Whenever the string "gdlinearregression" appears in a line below, please copy the line out.

• • • • • • •

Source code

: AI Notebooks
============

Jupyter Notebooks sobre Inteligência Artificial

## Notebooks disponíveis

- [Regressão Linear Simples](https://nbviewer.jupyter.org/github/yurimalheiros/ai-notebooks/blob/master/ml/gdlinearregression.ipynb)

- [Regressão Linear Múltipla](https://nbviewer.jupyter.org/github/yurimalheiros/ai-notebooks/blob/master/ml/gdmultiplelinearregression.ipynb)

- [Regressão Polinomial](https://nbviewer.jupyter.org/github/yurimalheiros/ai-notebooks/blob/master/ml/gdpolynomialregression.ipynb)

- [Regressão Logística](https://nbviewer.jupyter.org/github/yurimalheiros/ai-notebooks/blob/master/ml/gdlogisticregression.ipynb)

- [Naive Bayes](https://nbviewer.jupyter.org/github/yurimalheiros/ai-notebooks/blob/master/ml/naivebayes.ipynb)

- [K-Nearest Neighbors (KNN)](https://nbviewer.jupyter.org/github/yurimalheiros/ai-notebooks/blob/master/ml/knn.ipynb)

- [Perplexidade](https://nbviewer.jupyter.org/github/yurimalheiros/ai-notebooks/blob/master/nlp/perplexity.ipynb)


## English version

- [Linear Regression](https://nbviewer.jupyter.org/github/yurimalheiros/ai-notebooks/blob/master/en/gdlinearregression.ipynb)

• • • • • • •

**EXPECTED OUTPUT**:
- [Regressão Linear Simples](https://nbviewer.jupyter.org/github/yurimalheiros/ai-notebooks/blob/master/ml/gdlinearregression.ipynb)
- [Linear Regression](https://nbviewer.jupyter.org/github/yurimalheiros/ai-notebooks/blob/master/en/gdlinearregression.ipynb)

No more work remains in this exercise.